More specifically, Moses wrote, “To this day the LORD has not given you minds that understand, nor eyes that see, nor ears that hear!” (29:4).
This quote sounds similar to what the Apostle Paul wrote to Timothy when he told him how to reason with false teachers, “If God perhaps will grant them repentance, so that they may know the truth, and that they may come to their senses…” (2Tim 2:24-25).
Both texts together with many others in the Bible make it sound as if God is responsible for what people cannot see about the truth. Yet the Scriptures also make it clear that God holds us accountable.
The Word Biblical Commentary acknowledges that Deuteronomy 29:4 seems to indicate that God is responsible for what that generation of people could not do. But it goes on to say, “However, a similar thought is expressed in 30:6, where Moses promises that after Israel repents in exile, God will open up the people’s hearts and enable them to love Him. This seems to imply that God does give the heart the capacity for faith, but that He does so for those who seek it. . . . as the Talmud says, ‘When a person seeks to purify himself, he receives help in doing so’”
(on second thought, it seems that the quote from the Talmud above might miss the point… depending on what is meant by “purify himself”)
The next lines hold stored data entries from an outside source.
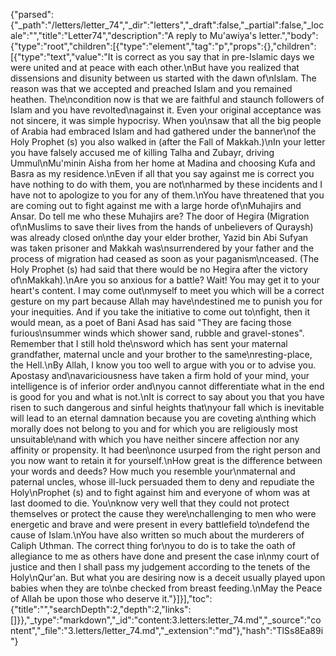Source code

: {"parsed":{"_path":"/letters/letter_74","_dir":"letters","_draft":false,"_partial":false,"_locale":"","title":"Letter74","description":"A reply to Mu'awiya's letter.","body":{"type":"root","children":[{"type":"element","tag":"p","props":{},"children":[{"type":"text","value":"It is correct as you say that in pre-Islamic days we were united and at peace with each other.\nBut have you realized that dissensions and disunity between us started with the dawn of\nIslam. The reason was that we accepted and preached Islam and you remained heathen. The\ncondition now is that we are faithful and staunch followers of Islam and you have revolted\nagainst it. Even your original acceptance was not sincere, it was simple hypocrisy. When you\nsaw that all the big people of Arabia had embraced Islam and had gathered under the banner\nof the Holy Prophet (s) you also walked in (after the Fall of Makkah.)\nIn your letter you have falsely accused me of killing Talha and Zubayr, driving Ummul\nMu'minin Aisha from her home at Madina and choosing Kufa and Basra as my residence.\nEven if all that you say against me is correct you have nothing to do with them, you are not\nharmed by these incidents and I have not to apologize to you for any of them.\nYou have threatened that you are coming out to fight against me with a large horde of\nMuhajirs and Ansar. Do tell me who these Muhajirs are? The door of Hegira (Migration of\nMuslims to save their lives from the hands of unbelievers of Quraysh) was already closed on\nthe day your elder brother, Yazid bin Abi Sufyan was taken prisoner and Makkah was\nsurrendered by your father and the process of migration had ceased as soon as your paganism\nceased. (The Holy Prophet (s) had said that there would be no Hegira after the victory of\nMakkah).\nAre you so anxious for a battle? Wait! You may get it to your heart's content. I may come out\nmyself to meet you which will be a correct gesture on my part because Allah may have\ndestined me to punish you for your inequities. And if you take the initiative to come out to\nfight, then it would mean, as a poet of Bani Asad has said \"They are facing those furious\nsummer winds which shower sand, rubble and gravel-stones\". Remember that I still hold the\nsword which has sent your maternal grandfather, maternal uncle and your brother to the same\nresting-place, the Hell.\nBy Allah, I know you too well to argue with you or to advise you. Apostasy and\navariciousness have taken a firm hold of your mind, your intelligence is of inferior order and\nyou cannot differentiate what in the end is good for you and what is not.\nIt is correct to say about you that you have risen to such dangerous and sinful heights that\nyour fall which is inevitable will lead to an eternal damnation because you are coveting a\nthing which morally does not belong to you and for which you are religiously most unsuitable\nand with which you have neither sincere affection nor any affinity or propensity. It had been\nonce usurped from the right person and you now want to retain it for yourself.\nHow great is the difference between your words and deeds? How much you resemble your\nmaternal and paternal uncles, whose ill-luck persuaded them to deny and repudiate the Holy\nProphet (s) and to fight against him and everyone of whom was at last doomed to die. You\nknow very well that they could not protect themselves or protect the cause they were\nchallenging to men who were energetic and brave and were present in every battlefield to\ndefend the cause of Islam.\nYou have also written so much about the murderers of Caliph Uthman. The correct thing for\nyou to do is to take the oath of allegiance to me as others have done and present the case in\nmy court of justice and then I shall pass my judgement according to the tenets of the Holy\nQur'an. But what you are desiring now is a deceit usually played upon babies when they are to\nbe checked from breast feeding.\nMay the Peace of Allah be upon those who deserve it."}]}],"toc":{"title":"","searchDepth":2,"depth":2,"links":[]}},"_type":"markdown","_id":"content:3.letters:letter_74.md","_source":"content","_file":"3.letters/letter_74.md","_extension":"md"},"hash":"TlSs8Ea89i"}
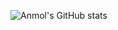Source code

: ![Anmol's GitHub stats](https://github-readme-stats.vercel.app/api?username=Anmoldh&hide=issues,stars&count_private=true&show_icons=true&theme=merko)
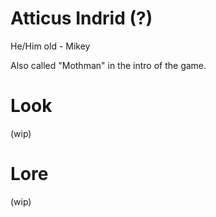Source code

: # Atticus Indrid (?)
He/Him
old - Mikey

Also called "Mothman" in the intro of the game.

# Look
(wip)

# Lore
(wip)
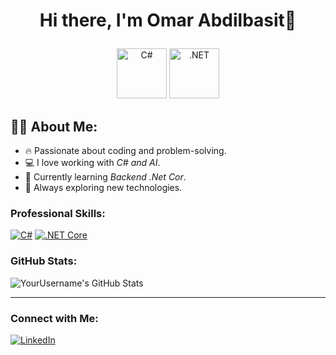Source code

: #                           <p align="center">                   Hi there, I'm Omar Abdilbasit👋</p>
 <p align="center">
    <img src="https://upload.wikimedia.org/wikipedia/commons/4/4f/Csharp_Logo.png" alt="C#" width="80" height="80"/>

  <img src="https://upload.wikimedia.org/wikipedia/commons/0/0e/Microsoft_.NET_logo.png" alt=".NET" width="80" height="80"/>
 

</p>
 

## 👨‍💻 About Me:
- 🔥 Passionate about coding and problem-solving.
- 💻 I love working with *C# and AI*.
- 🌱 Currently learning *Backend .Net Cor*.
- 🚀 Always exploring new technologies.

 
 

### Professional Skills:
[![C#](https://img.shields.io/badge/-C%23-blue)]()
[![.NET Core](https://img.shields.io/badge/-.NET%20Core-blueviolet)]()
 

 
### GitHub Stats:
![YourUsername's GitHub Stats](https://github-readme-stats.vercel.app/api?username=YourUsername&show_icons=true&theme=radical)

---

### Connect with Me:
[![LinkedIn](https://img.shields.io/badge/-LinkedIn-blue?style=flat-square&logo=linkedin)](https://www.linkedin.com/feed/)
This is another example of “truth in tension” that reminds us of two very important thoughts, both of which are true, even though we don’t and cannot understand how God brings them together:
1. All that is good, including the ability to know God is a gift from God.
2. Yet somewhere in the mix of knowing or not knowing him, we have choices to make that he holds us accountable for.
Maybe together they remind us why we need to honestly keep asking God for the ability to see… to hear… and to do… what he wants to do in us…
And is it possible that together 1. What God can enable us to see, together with 2. What he is looking for in our hearts… may help us to see why it is so important to stop… and ask God for the ability to know what our hearts are really longing for, so that we can in turn ask him for the ability to choose what honors him… and is good for others?
Would be interested to hear how you are processing the tension between the how we are looking for the “gifts/grace” of God… in light of what he is looking for in us…
note: Have used the picture at the top of this column in the past. Reminds me of the “cloud of God’s presence in the wilderness :-)… But thought of it again this morning. It was actually a single cloud that passed over a crevice in a rugged area just west of the Dead Sea (in the area of this picture to the left)…Our guide said that the strata in the rock (in the top pic) represent layers of sediment that once formed the bottom of the Dead/Salt Sea.